Output all of the entries exactly as written.

------ Data provided

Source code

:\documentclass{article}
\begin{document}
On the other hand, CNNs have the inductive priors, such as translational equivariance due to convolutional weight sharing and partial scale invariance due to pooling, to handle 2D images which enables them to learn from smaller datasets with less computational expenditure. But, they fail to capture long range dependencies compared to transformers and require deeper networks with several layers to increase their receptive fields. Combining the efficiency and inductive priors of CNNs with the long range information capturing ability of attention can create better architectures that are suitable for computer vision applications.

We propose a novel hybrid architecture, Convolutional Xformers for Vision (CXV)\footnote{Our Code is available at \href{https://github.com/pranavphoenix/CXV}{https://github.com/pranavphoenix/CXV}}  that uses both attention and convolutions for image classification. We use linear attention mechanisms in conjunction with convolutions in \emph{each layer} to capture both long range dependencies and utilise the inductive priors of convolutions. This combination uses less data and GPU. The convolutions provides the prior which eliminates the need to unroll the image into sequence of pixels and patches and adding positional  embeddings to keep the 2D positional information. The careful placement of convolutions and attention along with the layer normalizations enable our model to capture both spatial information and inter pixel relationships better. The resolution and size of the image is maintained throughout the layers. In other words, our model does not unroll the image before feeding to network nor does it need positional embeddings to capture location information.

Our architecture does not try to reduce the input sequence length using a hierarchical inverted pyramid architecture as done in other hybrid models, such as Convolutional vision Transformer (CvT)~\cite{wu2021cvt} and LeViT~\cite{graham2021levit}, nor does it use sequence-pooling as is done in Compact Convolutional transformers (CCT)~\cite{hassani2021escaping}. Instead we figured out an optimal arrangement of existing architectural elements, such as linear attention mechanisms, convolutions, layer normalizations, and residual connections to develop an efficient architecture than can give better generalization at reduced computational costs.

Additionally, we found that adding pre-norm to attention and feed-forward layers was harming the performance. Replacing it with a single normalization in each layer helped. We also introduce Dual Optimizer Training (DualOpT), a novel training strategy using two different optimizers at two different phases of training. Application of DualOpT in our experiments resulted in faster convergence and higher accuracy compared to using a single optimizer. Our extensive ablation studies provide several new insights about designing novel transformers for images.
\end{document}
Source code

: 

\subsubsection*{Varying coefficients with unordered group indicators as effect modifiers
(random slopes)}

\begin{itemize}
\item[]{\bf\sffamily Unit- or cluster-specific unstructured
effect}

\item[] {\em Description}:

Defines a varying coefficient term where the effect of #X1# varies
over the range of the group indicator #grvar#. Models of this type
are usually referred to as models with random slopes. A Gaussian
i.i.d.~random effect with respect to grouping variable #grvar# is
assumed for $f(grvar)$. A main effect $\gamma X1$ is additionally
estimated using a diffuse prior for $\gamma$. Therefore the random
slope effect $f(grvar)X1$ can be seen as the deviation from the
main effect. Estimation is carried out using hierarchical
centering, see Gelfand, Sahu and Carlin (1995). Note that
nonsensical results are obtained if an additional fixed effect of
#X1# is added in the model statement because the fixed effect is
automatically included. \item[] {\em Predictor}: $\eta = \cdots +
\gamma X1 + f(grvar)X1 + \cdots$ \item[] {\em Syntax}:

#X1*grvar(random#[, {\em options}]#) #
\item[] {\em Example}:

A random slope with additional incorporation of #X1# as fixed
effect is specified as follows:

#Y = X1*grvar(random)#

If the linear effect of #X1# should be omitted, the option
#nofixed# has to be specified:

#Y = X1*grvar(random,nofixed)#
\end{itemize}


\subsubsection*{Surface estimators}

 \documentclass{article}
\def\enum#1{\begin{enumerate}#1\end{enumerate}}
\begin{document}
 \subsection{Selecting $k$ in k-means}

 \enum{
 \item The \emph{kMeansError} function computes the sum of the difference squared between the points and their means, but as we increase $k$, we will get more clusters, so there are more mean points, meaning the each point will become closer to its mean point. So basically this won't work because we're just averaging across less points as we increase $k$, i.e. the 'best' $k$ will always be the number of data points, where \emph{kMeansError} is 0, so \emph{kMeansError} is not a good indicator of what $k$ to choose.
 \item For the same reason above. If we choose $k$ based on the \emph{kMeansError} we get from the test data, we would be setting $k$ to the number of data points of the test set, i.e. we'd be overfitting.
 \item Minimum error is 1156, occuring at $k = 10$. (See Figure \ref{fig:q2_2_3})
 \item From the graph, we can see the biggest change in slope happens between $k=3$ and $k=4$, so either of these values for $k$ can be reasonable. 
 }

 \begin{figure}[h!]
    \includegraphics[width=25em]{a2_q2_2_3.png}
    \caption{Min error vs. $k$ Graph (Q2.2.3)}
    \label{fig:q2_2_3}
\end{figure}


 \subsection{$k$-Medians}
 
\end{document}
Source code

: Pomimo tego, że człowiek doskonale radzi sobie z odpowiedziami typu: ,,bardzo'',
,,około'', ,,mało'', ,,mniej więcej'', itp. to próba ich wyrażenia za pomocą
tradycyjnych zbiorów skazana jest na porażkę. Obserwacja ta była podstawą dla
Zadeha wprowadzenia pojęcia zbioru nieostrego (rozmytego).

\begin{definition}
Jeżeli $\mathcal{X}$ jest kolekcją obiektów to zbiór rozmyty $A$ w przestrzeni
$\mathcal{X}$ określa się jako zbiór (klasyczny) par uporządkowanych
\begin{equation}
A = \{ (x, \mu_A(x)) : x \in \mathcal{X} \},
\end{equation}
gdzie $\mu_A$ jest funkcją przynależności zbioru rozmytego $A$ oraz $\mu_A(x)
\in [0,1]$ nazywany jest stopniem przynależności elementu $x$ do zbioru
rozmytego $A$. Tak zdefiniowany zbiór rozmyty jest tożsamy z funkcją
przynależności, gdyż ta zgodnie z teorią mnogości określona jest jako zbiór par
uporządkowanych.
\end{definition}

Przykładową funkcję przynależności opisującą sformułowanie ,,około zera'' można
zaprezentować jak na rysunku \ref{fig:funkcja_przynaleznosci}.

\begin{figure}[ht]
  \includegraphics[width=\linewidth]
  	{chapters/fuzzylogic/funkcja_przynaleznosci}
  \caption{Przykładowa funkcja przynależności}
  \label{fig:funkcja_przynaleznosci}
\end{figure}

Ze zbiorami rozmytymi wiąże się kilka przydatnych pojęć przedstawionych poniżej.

------------

▶ [Your solution]:
Source code

:\documentclass{article}
\begin{document}
On the other hand, CNNs have the inductive priors, such as translational equivariance due to convolutional weight sharing and partial scale invariance due to pooling, to handle 2D images which enables them to learn from smaller datasets with less computational expenditure. But, they fail to capture long range dependencies compared to transformers and require deeper networks with several layers to increase their receptive fields. Combining the efficiency and inductive priors of CNNs with the long range information capturing ability of attention can create better architectures that are suitable for computer vision applications.

We propose a novel hybrid architecture, Convolutional Xformers for Vision (CXV)\footnote{Our Code is available at \href{https://github.com/pranavphoenix/CXV}{https://github.com/pranavphoenix/CXV}}  that uses both attention and convolutions for image classification. We use linear attention mechanisms in conjunction with convolutions in \emph{each layer} to capture both long range dependencies and utilise the inductive priors of convolutions. This combination uses less data and GPU. The convolutions provides the prior which eliminates the need to unroll the image into sequence of pixels and patches and adding positional  embeddings to keep the 2D positional information. The careful placement of convolutions and attention along with the layer normalizations enable our model to capture both spatial information and inter pixel relationships better. The resolution and size of the image is maintained throughout the layers. In other words, our model does not unroll the image before feeding to network nor does it need positional embeddings to capture location information.

Our architecture does not try to reduce the input sequence length using a hierarchical inverted pyramid architecture as done in other hybrid models, such as Convolutional vision Transformer (CvT)~\cite{wu2021cvt} and LeViT~\cite{graham2021levit}, nor does it use sequence-pooling as is done in Compact Convolutional transformers (CCT)~\cite{hassani2021escaping}. Instead we figured out an optimal arrangement of existing architectural elements, such as linear attention mechanisms, convolutions, layer normalizations, and residual connections to develop an efficient architecture than can give better generalization at reduced computational costs.

Additionally, we found that adding pre-norm to attention and feed-forward layers was harming the performance. Replacing it with a single normalization in each layer helped. We also introduce Dual Optimizer Training (DualOpT), a novel training strategy using two different optimizers at two different phases of training. Application of DualOpT in our experiments resulted in faster convergence and higher accuracy compared to using a single optimizer. Our extensive ablation studies provide several new insights about designing novel transformers for images.
\end{document}
Source code

: 

\subsubsection*{Varying coefficients with unordered group indicators as effect modifiers
(random slopes)}

\begin{itemize}
\item[]{\bf\sffamily Unit- or cluster-specific unstructured
effect}

\item[] {\em Description}:

Defines a varying coefficient term where the effect of #X1# varies
over the range of the group indicator #grvar#. Models of this type
are usually referred to as models with random slopes. A Gaussian
i.i.d.~random effect with respect to grouping variable #grvar# is
assumed for $f(grvar)$. A main effect $\gamma X1$ is additionally
estimated using a diffuse prior for $\gamma$. Therefore the random
slope effect $f(grvar)X1$ can be seen as the deviation from the
main effect. Estimation is carried out using hierarchical
centering, see Gelfand, Sahu and Carlin (1995). Note that
nonsensical results are obtained if an additional fixed effect of
#X1# is added in the model statement because the fixed effect is
automatically included. \item[] {\em Predictor}: $\eta = \cdots +
\gamma X1 + f(grvar)X1 + \cdots$ \item[] {\em Syntax}:

#X1*grvar(random#[, {\em options}]#) #
\item[] {\em Example}:

A random slope with additional incorporation of #X1# as fixed
effect is specified as follows:

#Y = X1*grvar(random)#

If the linear effect of #X1# should be omitted, the option
#nofixed# has to be specified:

#Y = X1*grvar(random,nofixed)#
\end{itemize}


\subsubsection*{Surface estimators}

 \documentclass{article}
\def\enum#1{\begin{enumerate}#1\end{enumerate}}
\begin{document}
 \subsection{Selecting $k$ in k-means}

 \enum{
 \item The \emph{kMeansError} function computes the sum of the difference squared between the points and their means, but as we increase $k$, we will get more clusters, so there are more mean points, meaning the each point will become closer to its mean point. So basically this won't work because we're just averaging across less points as we increase $k$, i.e. the 'best' $k$ will always be the number of data points, where \emph{kMeansError} is 0, so \emph{kMeansError} is not a good indicator of what $k$ to choose.
 \item For the same reason above. If we choose $k$ based on the \emph{kMeansError} we get from the test data, we would be setting $k$ to the number of data points of the test set, i.e. we'd be overfitting.
 \item Minimum error is 1156, occuring at $k = 10$. (See Figure \ref{fig:q2_2_3})
 \item From the graph, we can see the biggest change in slope happens between $k=3$ and $k=4$, so either of these values for $k$ can be reasonable. 
 }

 \begin{figure}[h!]
    \includegraphics[width=25em]{a2_q2_2_3.png}
    \caption{Min error vs. $k$ Graph (Q2.2.3)}
    \label{fig:q2_2_3}
\end{figure}


 \subsection{$k$-Medians}
 
\end{document}
Source code

: Pomimo tego, że człowiek doskonale radzi sobie z odpowiedziami typu: ,,bardzo'',
,,około'', ,,mało'', ,,mniej więcej'', itp. to próba ich wyrażenia za pomocą
tradycyjnych zbiorów skazana jest na porażkę. Obserwacja ta była podstawą dla
Zadeha wprowadzenia pojęcia zbioru nieostrego (rozmytego).

\begin{definition}
Jeżeli $\mathcal{X}$ jest kolekcją obiektów to zbiór rozmyty $A$ w przestrzeni
$\mathcal{X}$ określa się jako zbiór (klasyczny) par uporządkowanych
\begin{equation}
A = \{ (x, \mu_A(x)) : x \in \mathcal{X} \},
\end{equation}
gdzie $\mu_A$ jest funkcją przynależności zbioru rozmytego $A$ oraz $\mu_A(x)
\in [0,1]$ nazywany jest stopniem przynależności elementu $x$ do zbioru
rozmytego $A$. Tak zdefiniowany zbiór rozmyty jest tożsamy z funkcją
przynależności, gdyż ta zgodnie z teorią mnogości określona jest jako zbiór par
uporządkowanych.
\end{definition}

Przykładową funkcję przynależności opisującą sformułowanie ,,około zera'' można
zaprezentować jak na rysunku \ref{fig:funkcja_przynaleznosci}.

\begin{figure}[ht]
  \includegraphics[width=\linewidth]
  	{chapters/fuzzylogic/funkcja_przynaleznosci}
  \caption{Przykładowa funkcja przynależności}
  \label{fig:funkcja_przynaleznosci}
\end{figure}

Ze zbiorami rozmytymi wiąże się kilka przydatnych pojęć przedstawionych poniżej.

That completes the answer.